The system uses Apache ActiveMQ as message broker.  A producer/dispatcher that hooks into the oplog of the mongodb replica set fetches any updated/inserted documents and depending on their status value dispatch them to ActiveMQ persistent point-to-point (PTP) queues. The messages contain in their body only the MongoDB object id and dispatcher will coalesce multiple documents change records of the same status into a single message for better scalability.

For each different operation that can be done on a document there is a different persistent queue and each persistent queue serves multiple concurrent consumers that listen on messages they are interested. Each message is delivered to a single consumer (PTP) by the dispatcher and the consumer reads the MongoDB objectid(s) from the message body to retrieve the document from the MongoDB replica set, process it , update the job status and save it back to the MongoDB, which creates a change event in the oplog that is picked up by the producer/dispatcher resulting in another message to be queued for that document until the document processing pipeline is finished.

The consumers can be written in non Java languages also using the STOMP protocol (http://stomp.github.io). There are STOMP clients in Perl, Python, Ruby, C/C++).   I suggest providing an API to isolate the consumer developer from message processing for each of the programming language we will support.

Data Format Converters

For MongoDB ingestion the XML and CSV formatted documents need to converted to JSON format. Currently, The system has integrated support for XML to JSON and JSON to XML conversion (org.neuinfo.foundry.common.util.XML2JSONConverter).

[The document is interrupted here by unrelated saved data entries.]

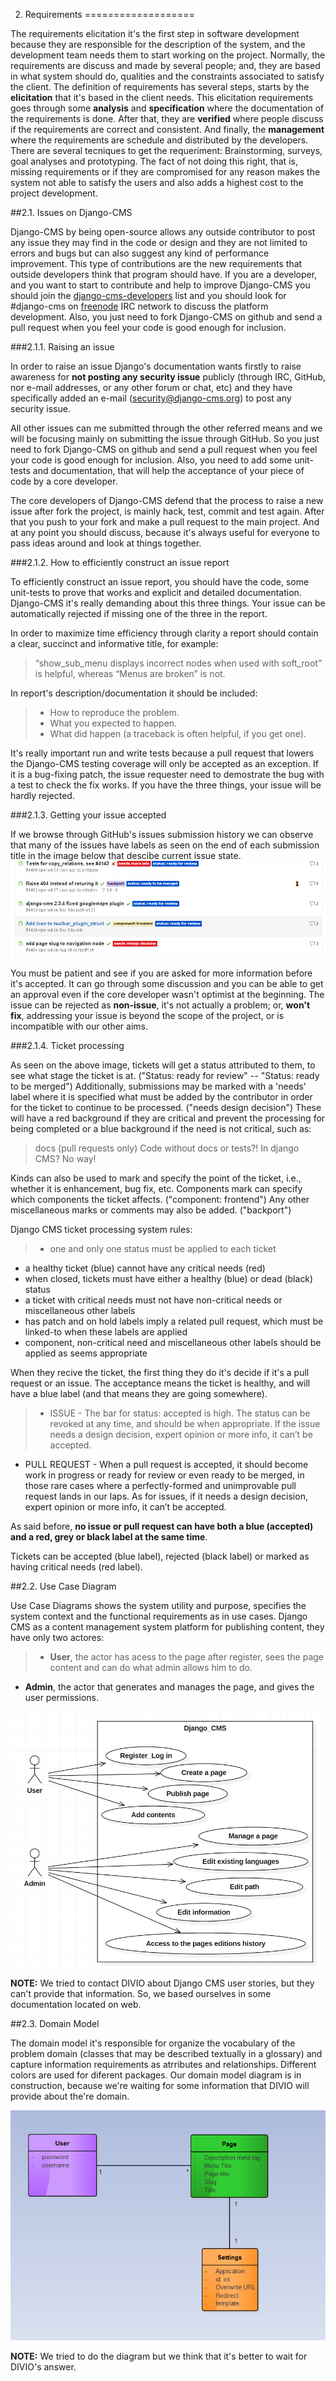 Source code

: 2. Requirements 
===================

The requirements elicitation it's the first step in software development because they are responsible for the description of the system, and the development team needs them to start working on the project. Normally, the requirements are discuss and made by several people; and, they are based in what system should do, qualities and the constraints associated to satisfy the client. The definition of requirements has several steps, starts by the **elicitation** that it's based in the client needs. This elicitation requirements goes through some **analysis** and **specification** where the documentation of the requirements is done. After that, they are **verified** where people discuss if the requirements are correct and consistent. And finally, the **management** where the requirements are schedule and distributed by the developers. There are several tecniques to get the requeriment: Brainstorming, surveys, goal analyses and prototyping.
The fact of not doing this right, that is, missing requirements or if they are compromised for any reason makes the system not able to satisfy the users and also adds a highest cost to the project development.
 

##2.1. Issues on Django-CMS


Django-CMS by being open-source allows any outside contributor to post any issue they may find in the code or design and they are not limited to errors and bugs but can also suggest any kind of performance improvement. This type of contributions are the new requirements that outside developers think that program should have. If you are a developer, and you want to start to contribute and help to improve Django-CMS you should join the [django-cms-developers](https://groups.google.com/forum/#!forum/django-cms-developers) list and you should look for #django-cms on [freenode](http://freenode.net/) IRC network to discuss the platform development. Also, you just need to fork Django-CMS on github and send a pull request when you feel your code is good enough for inclusion.

###2.1.1. Raising an issue

In order to raise an issue Django's documentation wants firstly to raise awareness for **not posting any security issue** publicly (through IRC, GitHub, nor e-mail addresses, or any other forum or chat, etc) and they have specifically added an e-mail (security@django-cms.org) to post any security issue.

All other issues can me submitted through the other referred means and we will be focusing mainly on submitting the issue through GitHub. So you just need to fork Django-CMS on github and send a pull request when you feel your code is good enough for inclusion. Also, you need to add some unit-tests and documentation, that will help the acceptance of your piece of code by a core developer.

The core developers of Django-CMS defend that the process to raise a new issue after fork the project, is mainly hack, test, commit and test again. After that you push to your fork and make a pull request to the main project. And at any point you should discuss, because it's always useful for everyone to pass ideas around and look at things together.

###2.1.2. How to efficiently construct an issue report

To efficiently construct an issue report, you should have the code, some unit-tests to prove that works and explicit and detailed documentation. Django-CMS it's really demanding about this three things. Your issue can be automatically rejected if missing one of the three in the report. 

In order to maximize time efficiency through clarity a report should contain a clear, succinct and informative title, for example:
> “show_sub_menu displays incorrect nodes when used with soft_root” is helpful, whereas “Menus are broken” is not.

In report's description/documentation it should be included:

>- How to reproduce the problem.
>- What you expected to happen.
>- What did happen (a traceback is often helpful, if you get one).

It's really important run and write tests because a pull request that lowers the Django-CMS testing coverage will only be accepted as an exception. If it is a bug-fixing patch, the issue requester need to demostrate the bug with a test to check the fix works.
If you have the three things, your issue will be hardly rejected.

###2.1.3. Getting your issue accepted

If we browse through GitHub's issues submission history we can observe that many of the issues have labels as seen on the end of each submission title in the image below that descibe current issue state.
![Issues - Labels](/ESOF-docs/images/issues_labels.PNG)

You must be patient and see if you are asked for more information before it's accepted. It can go through some discussion and you can be able to get an approval even if the core developer wasn't optimist at the beginning. The issue can be rejected as **non-issue**, it's not actually a problem; or, **won't fix**, addressing your issue is beyond the scope of the project, or is incompatible with our other aims. 

###2.1.4. Ticket processing

As seen on the above image, tickets will get a status attributed to them, to see what stage the ticket is at. ("Status: ready for review" -- "Status: ready to be merged")
Additionally, submissions may be marked with a 'needs' label where it is specified what must be added by the contributor in order for the ticket to continue to be processed. ("needs design decision")
These will have a red background if they are critical and prevent the processing for being completed or a blue background if the need is not critical, such as:
>docs
(pull requests only) Code without docs or tests?! In django CMS? No way!

Kinds can also be used to mark and specify the point of the ticket, i.e., whether it is enhancement, bug fix, etc.
Components mark can specify which components the ticket affects. ("component: frontend")
Any other miscellaneous marks or comments may also be added. ("backport")

Django CMS ticket processing system rules:
>- one and only one status must be applied to each ticket
- a healthy ticket (blue) cannot have any critical needs (red)
- when closed, tickets must have either a healthy (blue) or dead (black) status
- a ticket with critical needs must not have non-critical needs or miscellaneous other labels
- has patch and on hold labels imply a related pull request, which must be linked-to when these labels are applied
- component, non-critical need and miscellaneous other labels should be applied as seems appropriate

When they recive the ticket, the first thing they do it's decide if it's a pull request or an issue. The acceptance means the ticket is healthy, and will have a blue label (and that means they are going somewhere).
>- ISSUE - The bar for status: accepted is high. The status can be revoked at any time, and should be when appropriate. If the issue needs a design decision, expert opinion or more info, it can’t be accepted.
- PULL REQUEST - When a pull request is accepted, it should become work in progress or ready for review or even ready to be merged, in those rare cases where a perfectly-formed and unimprovable pull request lands in our laps. As for issues, if it needs a design decision, expert opinion or more info, it can’t be accepted.

As said before, **no issue or pull request can have both a blue (accepted) and a red, grey or black label at the same time**.

Tickets can be accepted (blue label), rejected (black label) or marked as having critical needs (red label). 

##2.2. Use Case Diagram

Use Case Diagrams shows the system utility and purpose, specifies the system context and the functional requirements as in use cases. Django CMS as a content management system platform for publishing content, they have only two actores: 
>- **User**, the actor has acess to the page after register, sees the page content and can do what admin allows him to do.
- **Admin**, the actor that generates and manages the page, and gives the user permissions.

![Use Case Diagram](/ESOF-docs/images/use_case.png)

**NOTE:** We tried to contact DIVIO about Django CMS user stories, but they can't provide that information. So, we based ourselves in some documentation located on web. 

##2.3. Domain Model

The domain model it's responsible for organize the vocabulary of the problem domain (classes that may be described textually in a glossary) and capture information requirements as atrributes and relationships. Different colors are used for diferent packages. Our domain model diagram is in construction, because we're waiting for some information that DIVIO will provide about the're domain. 

![Domain Model Diagram](/ESOF-docs/images/domain_model.png)

**NOTE:** We tried to do the diagram but we think that it's better to wait for DIVIO's answer.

An CSV to JSON converter is also available as a utility class (org.neuinfo.foundry.common.util.CSV2JSONConverter).

XML to JSON conversion

Below is an example JSON mapping snippet of   http://hydro10.sdsc.edu/metadata/NOAA_NGDC/053B250F-3EAB-4FA5-B7D0-52ED907A6526.xml

{"gmi:MI_Metadata": {
  "@xsi:schemaLocation": "http://www.isotc211.org/2005/gmi http://www.ngdc.noaa.gov/metadata/published/xsd/schema.xsd",
  "gmd:fileIdentifier": {"gco:CharacterString": {"_$": "roms_hiog_forecast/ROMS_Oahu_Regional_Ocean_Model_best.ncd"}},
  "gmd:language": {"gmd:LanguageCode": {
    "@codeList": "http://www.ngdc.noaa.gov/metadata/published/xsd/schema/resources/Codelist/gmxCodelists.xml#LanguageCode",
    "@codeListValue": "eng",
    "_$": "eng"
  }},
  "gmd:characterSet": {"gmd:MD_CharacterSetCode": {
    "@codeList": "http://www.ngdc.noaa.gov/metadata/published/xsd/schema/resources/Codelist/gmxCodelists.xml#MD_CharacterSetCode",
    "@codeListValue": "UTF8",
    "_$": "UTF8"
  }},
  "gmd:hierarchyLevel": [
    {"gmd:MD_ScopeCode": {
      "@codeList": "http://www.ngdc.noaa.gov/metadata/published/xsd/schema/resources/Codelist/gmxCodelists.xml#MD_ScopeCode",
      "@codeListValue": "dataset",
      "_$": "dataset"
    }},
    {"gmd:MD_ScopeCode": {
      "@codeList": "http://www.ngdc.noaa.gov/metadata/published/xsd/schema/resources/Codelist/gmxCodelists.xml#MD_ScopeCode",
      "@codeListValue": "service",
      "_$": "service"
    }},
    ...

The following code from org.neuinfo.foundry.common.util.XML2JSONConverter.testDrive static method shows how to convert a CINERGI XML document to JSON and then revert back to the XML by preserving order .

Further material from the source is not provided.